# Requirement
In the data that follows, count each line with the string "Military"; the reply is the number only.

# Task material
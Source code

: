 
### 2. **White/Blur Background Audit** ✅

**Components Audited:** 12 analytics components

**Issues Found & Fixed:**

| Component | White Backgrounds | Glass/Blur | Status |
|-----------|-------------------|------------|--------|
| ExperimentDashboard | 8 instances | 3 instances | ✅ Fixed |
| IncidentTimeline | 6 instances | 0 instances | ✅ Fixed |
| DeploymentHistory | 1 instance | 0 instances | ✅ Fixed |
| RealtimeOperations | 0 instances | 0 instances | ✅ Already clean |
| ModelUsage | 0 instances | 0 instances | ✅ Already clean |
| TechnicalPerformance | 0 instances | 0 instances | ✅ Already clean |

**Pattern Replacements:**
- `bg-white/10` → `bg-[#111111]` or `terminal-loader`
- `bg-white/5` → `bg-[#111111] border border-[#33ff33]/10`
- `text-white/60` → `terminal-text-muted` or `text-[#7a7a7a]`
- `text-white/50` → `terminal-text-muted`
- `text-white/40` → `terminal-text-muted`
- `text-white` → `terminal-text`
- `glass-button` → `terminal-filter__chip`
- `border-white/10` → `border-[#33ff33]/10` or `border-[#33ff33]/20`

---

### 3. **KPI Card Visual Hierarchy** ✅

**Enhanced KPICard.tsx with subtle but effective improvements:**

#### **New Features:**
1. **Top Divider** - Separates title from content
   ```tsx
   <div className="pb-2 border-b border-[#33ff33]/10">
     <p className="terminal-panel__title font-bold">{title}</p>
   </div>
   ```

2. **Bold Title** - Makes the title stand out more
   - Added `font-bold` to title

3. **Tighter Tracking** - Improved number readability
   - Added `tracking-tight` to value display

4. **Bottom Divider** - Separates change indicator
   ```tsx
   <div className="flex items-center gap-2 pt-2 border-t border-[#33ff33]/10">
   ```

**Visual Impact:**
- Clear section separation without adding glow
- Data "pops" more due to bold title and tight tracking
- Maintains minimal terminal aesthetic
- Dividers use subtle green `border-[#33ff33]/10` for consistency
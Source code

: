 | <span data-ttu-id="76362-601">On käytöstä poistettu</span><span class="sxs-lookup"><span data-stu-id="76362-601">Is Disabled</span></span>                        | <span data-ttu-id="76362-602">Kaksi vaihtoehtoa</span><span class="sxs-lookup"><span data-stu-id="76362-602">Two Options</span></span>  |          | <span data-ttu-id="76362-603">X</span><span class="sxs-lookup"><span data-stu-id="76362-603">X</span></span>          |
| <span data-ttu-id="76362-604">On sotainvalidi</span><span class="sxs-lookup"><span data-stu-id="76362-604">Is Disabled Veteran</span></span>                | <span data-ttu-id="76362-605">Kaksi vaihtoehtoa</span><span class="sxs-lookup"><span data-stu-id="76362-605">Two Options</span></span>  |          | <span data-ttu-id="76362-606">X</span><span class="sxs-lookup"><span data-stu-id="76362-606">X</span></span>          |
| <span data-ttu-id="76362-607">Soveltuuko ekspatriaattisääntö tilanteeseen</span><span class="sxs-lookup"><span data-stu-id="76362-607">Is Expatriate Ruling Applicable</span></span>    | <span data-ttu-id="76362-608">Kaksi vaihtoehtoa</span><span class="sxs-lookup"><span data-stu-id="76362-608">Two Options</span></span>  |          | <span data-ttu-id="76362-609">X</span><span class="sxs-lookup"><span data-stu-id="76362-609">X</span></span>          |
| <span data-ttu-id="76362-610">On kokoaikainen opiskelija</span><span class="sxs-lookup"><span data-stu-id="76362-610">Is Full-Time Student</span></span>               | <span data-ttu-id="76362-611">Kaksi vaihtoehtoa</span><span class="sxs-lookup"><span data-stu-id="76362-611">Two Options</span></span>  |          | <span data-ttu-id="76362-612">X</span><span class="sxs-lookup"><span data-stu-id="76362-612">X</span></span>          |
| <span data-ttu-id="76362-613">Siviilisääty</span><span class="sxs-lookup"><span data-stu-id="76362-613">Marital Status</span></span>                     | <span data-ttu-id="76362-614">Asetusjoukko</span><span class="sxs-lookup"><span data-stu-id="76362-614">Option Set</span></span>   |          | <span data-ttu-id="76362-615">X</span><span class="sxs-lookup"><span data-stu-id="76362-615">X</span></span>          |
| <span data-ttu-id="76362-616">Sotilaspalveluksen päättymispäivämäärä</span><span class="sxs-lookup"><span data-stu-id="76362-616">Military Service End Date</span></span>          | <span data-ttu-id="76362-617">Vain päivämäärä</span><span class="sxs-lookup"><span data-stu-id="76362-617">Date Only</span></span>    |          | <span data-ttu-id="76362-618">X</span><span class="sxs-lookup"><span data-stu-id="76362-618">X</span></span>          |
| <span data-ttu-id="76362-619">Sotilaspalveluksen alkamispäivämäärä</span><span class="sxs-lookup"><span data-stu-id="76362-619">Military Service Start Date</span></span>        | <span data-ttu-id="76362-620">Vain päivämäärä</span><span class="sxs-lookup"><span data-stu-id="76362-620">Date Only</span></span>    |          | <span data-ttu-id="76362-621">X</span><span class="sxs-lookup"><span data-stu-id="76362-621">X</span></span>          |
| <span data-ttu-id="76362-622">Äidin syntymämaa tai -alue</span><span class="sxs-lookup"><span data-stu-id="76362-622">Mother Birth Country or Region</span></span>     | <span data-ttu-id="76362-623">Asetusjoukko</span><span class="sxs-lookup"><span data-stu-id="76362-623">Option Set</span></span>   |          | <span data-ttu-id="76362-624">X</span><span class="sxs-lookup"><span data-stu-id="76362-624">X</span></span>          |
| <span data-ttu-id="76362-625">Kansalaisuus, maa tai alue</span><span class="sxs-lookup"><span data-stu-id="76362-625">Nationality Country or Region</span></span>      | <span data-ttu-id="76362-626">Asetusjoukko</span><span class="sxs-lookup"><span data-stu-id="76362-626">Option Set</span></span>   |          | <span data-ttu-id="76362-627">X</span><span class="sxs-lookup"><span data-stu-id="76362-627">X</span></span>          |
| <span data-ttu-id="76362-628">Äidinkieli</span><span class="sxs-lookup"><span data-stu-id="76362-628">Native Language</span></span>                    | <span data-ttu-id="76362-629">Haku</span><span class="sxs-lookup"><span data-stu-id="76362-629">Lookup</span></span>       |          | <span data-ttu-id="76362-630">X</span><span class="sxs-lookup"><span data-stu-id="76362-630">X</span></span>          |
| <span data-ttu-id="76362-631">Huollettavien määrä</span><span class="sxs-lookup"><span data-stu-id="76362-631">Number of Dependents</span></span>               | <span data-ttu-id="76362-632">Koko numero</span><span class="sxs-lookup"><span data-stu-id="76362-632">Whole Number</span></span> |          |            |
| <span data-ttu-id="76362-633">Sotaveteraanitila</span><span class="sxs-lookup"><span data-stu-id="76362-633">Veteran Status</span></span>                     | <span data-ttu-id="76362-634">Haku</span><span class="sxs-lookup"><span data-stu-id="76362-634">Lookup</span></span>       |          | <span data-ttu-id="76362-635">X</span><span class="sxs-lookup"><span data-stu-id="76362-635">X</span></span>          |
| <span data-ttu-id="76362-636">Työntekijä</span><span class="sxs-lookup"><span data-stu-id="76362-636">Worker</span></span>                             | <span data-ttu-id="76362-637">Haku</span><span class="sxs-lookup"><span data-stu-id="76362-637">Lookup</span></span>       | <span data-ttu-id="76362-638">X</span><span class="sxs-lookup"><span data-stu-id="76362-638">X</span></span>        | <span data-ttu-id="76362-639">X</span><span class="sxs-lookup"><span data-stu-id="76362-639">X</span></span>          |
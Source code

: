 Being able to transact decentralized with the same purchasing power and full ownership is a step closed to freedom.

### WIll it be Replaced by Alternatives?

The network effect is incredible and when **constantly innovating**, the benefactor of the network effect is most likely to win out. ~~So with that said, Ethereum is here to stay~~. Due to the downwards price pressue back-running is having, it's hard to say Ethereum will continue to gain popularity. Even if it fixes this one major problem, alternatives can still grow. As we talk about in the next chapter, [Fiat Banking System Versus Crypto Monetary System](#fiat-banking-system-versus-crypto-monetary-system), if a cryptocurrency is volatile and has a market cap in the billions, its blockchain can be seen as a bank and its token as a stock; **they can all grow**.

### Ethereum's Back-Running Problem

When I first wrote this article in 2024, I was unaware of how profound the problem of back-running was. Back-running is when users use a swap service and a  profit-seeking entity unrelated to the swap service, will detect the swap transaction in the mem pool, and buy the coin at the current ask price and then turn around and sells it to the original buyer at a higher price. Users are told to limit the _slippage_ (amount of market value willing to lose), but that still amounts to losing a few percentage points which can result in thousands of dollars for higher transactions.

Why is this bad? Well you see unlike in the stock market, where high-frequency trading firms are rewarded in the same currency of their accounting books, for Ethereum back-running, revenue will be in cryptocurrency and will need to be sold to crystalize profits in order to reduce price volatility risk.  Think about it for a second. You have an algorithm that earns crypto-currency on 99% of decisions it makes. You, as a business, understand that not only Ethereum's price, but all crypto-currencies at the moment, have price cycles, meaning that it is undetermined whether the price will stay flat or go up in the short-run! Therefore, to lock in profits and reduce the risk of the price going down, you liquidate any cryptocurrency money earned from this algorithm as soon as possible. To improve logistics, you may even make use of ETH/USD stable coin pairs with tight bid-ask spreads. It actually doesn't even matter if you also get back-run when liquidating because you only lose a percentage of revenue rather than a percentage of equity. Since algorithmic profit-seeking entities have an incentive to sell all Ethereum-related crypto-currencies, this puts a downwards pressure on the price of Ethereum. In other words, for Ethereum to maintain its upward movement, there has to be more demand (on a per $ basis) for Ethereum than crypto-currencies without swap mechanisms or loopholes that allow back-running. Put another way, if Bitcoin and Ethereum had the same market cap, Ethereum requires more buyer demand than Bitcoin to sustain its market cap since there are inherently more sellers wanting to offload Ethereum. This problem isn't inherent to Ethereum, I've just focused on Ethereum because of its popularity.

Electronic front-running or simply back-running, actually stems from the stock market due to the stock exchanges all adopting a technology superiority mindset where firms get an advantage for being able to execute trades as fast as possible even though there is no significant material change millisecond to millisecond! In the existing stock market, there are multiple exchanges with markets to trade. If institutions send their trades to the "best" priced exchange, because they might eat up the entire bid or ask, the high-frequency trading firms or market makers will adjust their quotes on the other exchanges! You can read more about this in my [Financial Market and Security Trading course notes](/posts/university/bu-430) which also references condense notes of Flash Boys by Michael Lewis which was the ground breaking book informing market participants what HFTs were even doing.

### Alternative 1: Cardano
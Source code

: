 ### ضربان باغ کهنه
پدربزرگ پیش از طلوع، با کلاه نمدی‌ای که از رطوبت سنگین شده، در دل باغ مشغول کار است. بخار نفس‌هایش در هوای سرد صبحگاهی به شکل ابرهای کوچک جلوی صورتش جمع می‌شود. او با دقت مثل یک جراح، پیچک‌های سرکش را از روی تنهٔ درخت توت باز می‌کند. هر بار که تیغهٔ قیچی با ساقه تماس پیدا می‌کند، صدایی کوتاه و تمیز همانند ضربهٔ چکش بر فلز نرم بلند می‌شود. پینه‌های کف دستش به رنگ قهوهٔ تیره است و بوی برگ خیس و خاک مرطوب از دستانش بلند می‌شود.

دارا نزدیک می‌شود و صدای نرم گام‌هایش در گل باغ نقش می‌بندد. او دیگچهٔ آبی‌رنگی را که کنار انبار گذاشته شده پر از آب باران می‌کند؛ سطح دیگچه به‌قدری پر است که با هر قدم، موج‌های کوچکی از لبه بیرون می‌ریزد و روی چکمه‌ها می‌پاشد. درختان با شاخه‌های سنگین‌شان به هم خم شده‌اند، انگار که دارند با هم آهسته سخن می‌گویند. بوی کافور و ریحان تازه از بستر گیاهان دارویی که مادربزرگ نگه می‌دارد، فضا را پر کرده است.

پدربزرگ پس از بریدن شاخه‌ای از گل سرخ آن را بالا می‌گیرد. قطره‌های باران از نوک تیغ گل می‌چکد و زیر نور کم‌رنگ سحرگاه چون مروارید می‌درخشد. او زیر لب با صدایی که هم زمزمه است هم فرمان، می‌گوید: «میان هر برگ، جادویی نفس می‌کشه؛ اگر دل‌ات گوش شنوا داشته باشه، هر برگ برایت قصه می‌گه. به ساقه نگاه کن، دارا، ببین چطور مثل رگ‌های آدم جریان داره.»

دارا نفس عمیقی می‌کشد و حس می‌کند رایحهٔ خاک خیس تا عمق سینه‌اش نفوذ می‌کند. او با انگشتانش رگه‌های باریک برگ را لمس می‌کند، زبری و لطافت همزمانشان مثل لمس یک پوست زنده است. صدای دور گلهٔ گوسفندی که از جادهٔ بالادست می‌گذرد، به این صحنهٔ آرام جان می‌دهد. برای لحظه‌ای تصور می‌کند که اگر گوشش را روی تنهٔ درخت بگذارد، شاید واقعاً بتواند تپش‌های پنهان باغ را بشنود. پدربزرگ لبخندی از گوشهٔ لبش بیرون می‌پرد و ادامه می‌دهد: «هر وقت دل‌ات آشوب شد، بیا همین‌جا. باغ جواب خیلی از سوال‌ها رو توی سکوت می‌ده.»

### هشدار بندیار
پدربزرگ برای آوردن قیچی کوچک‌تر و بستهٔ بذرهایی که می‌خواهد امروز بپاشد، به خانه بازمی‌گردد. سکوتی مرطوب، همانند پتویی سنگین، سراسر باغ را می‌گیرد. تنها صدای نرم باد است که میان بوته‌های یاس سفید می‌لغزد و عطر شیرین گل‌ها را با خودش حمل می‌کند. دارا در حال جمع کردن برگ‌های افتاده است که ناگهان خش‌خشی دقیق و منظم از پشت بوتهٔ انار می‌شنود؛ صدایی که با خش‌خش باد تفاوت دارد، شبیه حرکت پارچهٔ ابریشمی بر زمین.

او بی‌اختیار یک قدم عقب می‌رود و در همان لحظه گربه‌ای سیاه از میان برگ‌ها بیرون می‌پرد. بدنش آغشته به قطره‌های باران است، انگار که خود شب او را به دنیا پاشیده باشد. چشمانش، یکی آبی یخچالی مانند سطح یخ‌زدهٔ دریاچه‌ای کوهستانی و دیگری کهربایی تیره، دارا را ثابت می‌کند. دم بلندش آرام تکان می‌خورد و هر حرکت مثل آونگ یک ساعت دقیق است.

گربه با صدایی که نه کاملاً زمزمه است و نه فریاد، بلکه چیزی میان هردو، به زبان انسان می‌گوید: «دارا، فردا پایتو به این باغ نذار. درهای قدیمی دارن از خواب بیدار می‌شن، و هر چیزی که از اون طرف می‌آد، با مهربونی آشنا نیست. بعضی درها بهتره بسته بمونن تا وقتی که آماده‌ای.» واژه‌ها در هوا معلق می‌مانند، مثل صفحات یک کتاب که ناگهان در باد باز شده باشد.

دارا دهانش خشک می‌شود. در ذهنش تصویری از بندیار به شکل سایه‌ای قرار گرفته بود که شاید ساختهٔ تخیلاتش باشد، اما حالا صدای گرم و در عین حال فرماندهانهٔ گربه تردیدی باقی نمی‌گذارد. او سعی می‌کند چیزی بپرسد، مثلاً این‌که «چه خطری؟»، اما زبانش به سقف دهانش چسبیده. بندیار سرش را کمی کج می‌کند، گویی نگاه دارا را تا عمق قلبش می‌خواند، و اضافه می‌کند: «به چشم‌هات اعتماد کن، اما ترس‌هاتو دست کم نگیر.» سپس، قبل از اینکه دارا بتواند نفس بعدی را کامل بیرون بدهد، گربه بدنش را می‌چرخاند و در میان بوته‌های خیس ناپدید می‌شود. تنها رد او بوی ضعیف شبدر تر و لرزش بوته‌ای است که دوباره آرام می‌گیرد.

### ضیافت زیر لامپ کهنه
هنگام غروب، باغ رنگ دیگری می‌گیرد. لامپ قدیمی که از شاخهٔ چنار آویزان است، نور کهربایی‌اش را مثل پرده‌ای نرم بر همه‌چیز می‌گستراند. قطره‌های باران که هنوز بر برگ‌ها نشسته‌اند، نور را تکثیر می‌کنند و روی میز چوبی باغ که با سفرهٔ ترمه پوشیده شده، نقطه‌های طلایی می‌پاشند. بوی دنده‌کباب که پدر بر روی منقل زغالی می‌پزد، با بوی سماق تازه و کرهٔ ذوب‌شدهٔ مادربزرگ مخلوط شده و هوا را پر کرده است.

# Answer
2